Ah! La vie d’artiste… Constamment à multiplier les sources d’inspiration, lesquelles ne mènent pas toujours là où on l’aurait souhaité. Sylvain Émard en sait quelque chose. Le chorégraphe a tourné en format vidéo une trentaine d’heures de témoignages et de danse en vue de sa nouvelle création, Scènes d’intérieur. Toute cette pellicule pour finalement la mettre de côté!

Au départ, Émard a demandé à ses interprètes de lui parler d’un objet-fétiche. Un tel lui a raconté pourquoi il s’était entiché d’une breloque ou encore d’un ourson en peluche. Un autre lui a décrit à quel endroit de son appartement repose sa sculpture préférée. Étonnamment, les six danseurs en sont tous arrivés à lui parler d’un être cher. "Je me suis imprégné de ces confidences pour la conception des mouvements", raconte l’artiste, rencontré à quelques jours de la première de Scènes d’intérieur.
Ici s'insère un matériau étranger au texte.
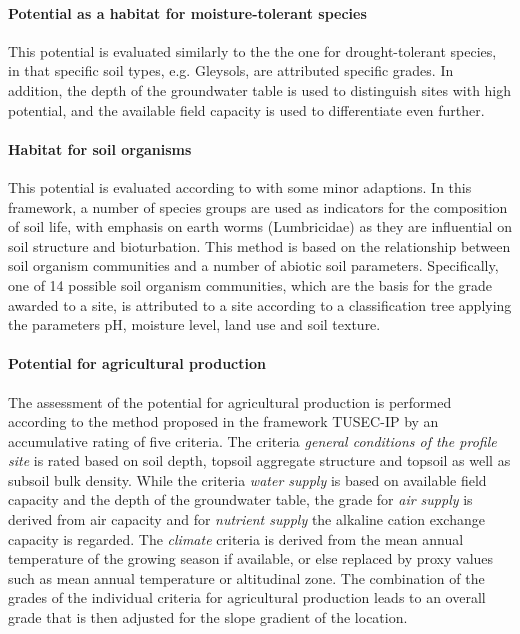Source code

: \documentclass[preprint,12pt,authoryear]{elsarticle}
\begin{document}
\paragraph{Potential as a habitat for moisture-tolerant species}
This potential is evaluated similarly to the the one for drought-tolerant species, in that specific soil types, e.g. Gleysols, are attributed specific grades. In addition, the depth of the groundwater table is used to distinguish sites with high potential, and the available field capacity is used to differentiate even further.
\paragraph{Habitat for soil organisms}
This potential is evaluated according to \cite{Beylich2005} with some minor adaptions. In this framework, a number of species groups are used as indicators for the composition of soil life, with emphasis on earth worms (Lumbricidae) as they are influential on soil structure and bioturbation. This method is based on the relationship between soil organism communities and a number of abiotic soil parameters. Specifically, one of 14 possible soil organism communities, which are the basis for the grade awarded to a site, is attributed to a site according to a classification tree applying the parameters pH, moisture level, land use and soil texture.
\paragraph{Potential for agricultural production}
The assessment of the potential for agricultural production is performed according to the method proposed in the framework TUSEC-IP \citep{Lehmann2008} by an accumulative rating of five criteria. The criteria \emph{general conditions of the profile site} is rated based on soil depth, topsoil aggregate structure and topsoil as well as subsoil bulk density. While the criteria \emph{water supply} is based on available field capacity and the depth of the groundwater table, the grade for \emph{air supply} is derived from air capacity and for \emph{nutrient supply} the alkaline cation exchange capacity is regarded. The \emph{climate} criteria is derived from the mean annual temperature of the growing season if available, or else replaced by proxy values such as mean annual temperature or altitudinal zone. The combination of the grades of the individual criteria for agricultural production leads to an overall grade that is then adjusted for the slope gradient of the location.
\end{document}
En fait, son principal défi consistait à conserver la richesse de ce qu’on lui avait livré spontanément sans que cela ne devienne académique. "Et c’est en me concentrant sur le rapport avec l’autre que ma danse a pris un sens et qu’elle est devenue humaine", dit-il.
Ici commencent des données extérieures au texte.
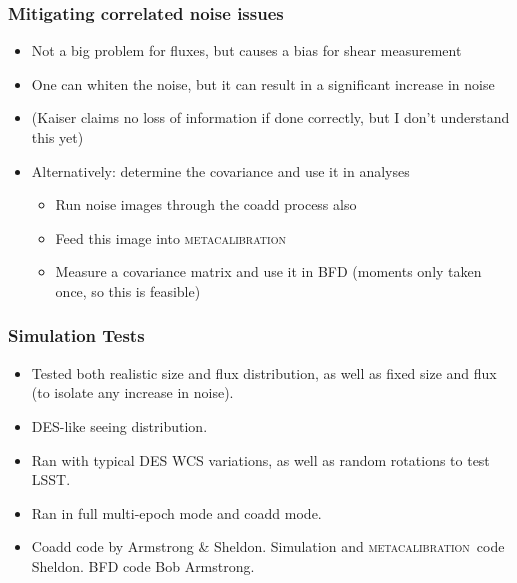 \documentclass{beamer}
\newcommand{\mcal}{\textsc{metacalibration}}
\begin{document}
\frame
{
    \frametitle{Mitigating correlated noise issues}

 
    \begin{itemize}

        \item Not a big problem for fluxes, but causes a bias for shear measurement

        \item One can whiten the noise, but it can result in a significant increase in noise

        \item (Kaiser claims no loss of information if done correctly, but I don't understand this yet)

        \item Alternatively: determine the covariance and use it in analyses
            \begin{itemize}
                \item Run noise images through the coadd process also
                \item Feed this image into \mcal
                \item Measure a covariance matrix and use it in BFD (moments only taken once, so this is feasible)
            \end{itemize}


    \end{itemize}

}

\frame
{
    \frametitle{Simulation Tests}

 
    \begin{itemize}

        \item Tested both realistic size and flux distribution, as well as
            fixed size and flux (to isolate any increase in noise).

        \item DES-like seeing distribution.

        \item Ran with typical DES WCS variations, as well as random rotations to test LSST.

        \item Ran in full multi-epoch mode and coadd mode.

        \item Coadd code by Armstrong \& Sheldon.  Simulation and \mcal\ code
            Sheldon.  BFD code Bob Armstrong.

    \end{itemize}

}
\end{document}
Le chorégraphe, qui roule sa bosse depuis une vingtaine d’années, propose avec sa nouvelle oeuvre les mêmes univers feutrés et douloureux que Mensonge Variations (1998) ou Rumeurs (1996). Des univers dans lesquels les décors de Richard Lacroix, la musique de Michel F. Côté et les lumières d’Étienne Boucher demeurent discrètement au service du mouvement. "Le principal changement se situe surtout sur le plan du processus de création. Les danseurs n’ont jamais été autant impliqués dans mon travail."
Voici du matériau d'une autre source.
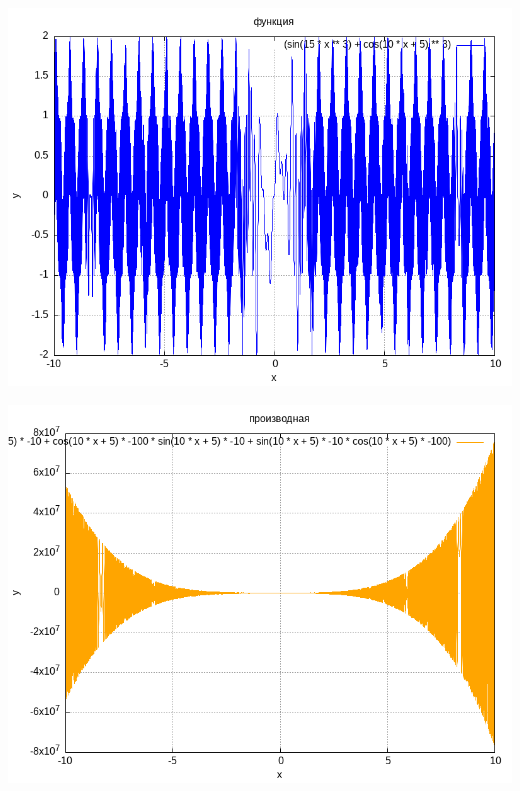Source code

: \documentclass[12pt,a4paper]{extreport}
\begin{document}
\begin{minipage}{0.45\textwidth}
\centering\includegraphics[width=\linewidth]{out/orig_plot.png}\end{minipage}
\hfill
\begin{minipage}{0.45\textwidth}
\centering\includegraphics[width=\linewidth]{out/optimized_plot.png}\end{minipage}
\end{document}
Scènes d’intérieur fut créé en 18 mois. Accompagné par les danseurs Nathalie Blanchet, Marc Boivin, Sandra Lapierre, Parise Mongrain, Blair Neufeld et Michael Trent, le chorégraphe a été en résidence au Centre culturel d’Aragon, en banlieue de Paris, et à l’Agora de la danse. Et pour obtenir une oeuvre tricotée serré, il avoue avoir jeté par-dessus bord de nombreuses heures de travail. Il a aussi renoncé à se servir de la presque totalité du matériel vidéo: "Il sera peut-être utile dans une future pièce", dit-il en riant. Seules des séquences où l’on voit les danseurs regarder par une fenêtre ont été retenues. "Elles évoquent l’intimité, le chez-soi et l’importance des autres dans nos vies."

De toute façon, quiconque connaît l’écriture chorégraphique de Sylvain Émard sait que ce perfectionniste ne versera jamais dans la démesure technologique. À l’heure où, en Europe, la danse-théâtre s’associe à d’autres formes d’art et véhicule un message politique, lui continue de privilégier le mouvement abstrait, qu’il juge encore riche de nouveaux territoires. "Je me situe aux confins des influences américaines et européennes", dit-il. Néanmoins, cet attrait pour l’abstraction ne l’empêche pas de vouloir en faire émerger une cascade d’émotions. Sinon, pourquoi s’investir dans l’art si l’on ne parvient pas à émouvoir le public? "Dans ma danse, il se passe beaucoup de choses de l’ordre du non-dit."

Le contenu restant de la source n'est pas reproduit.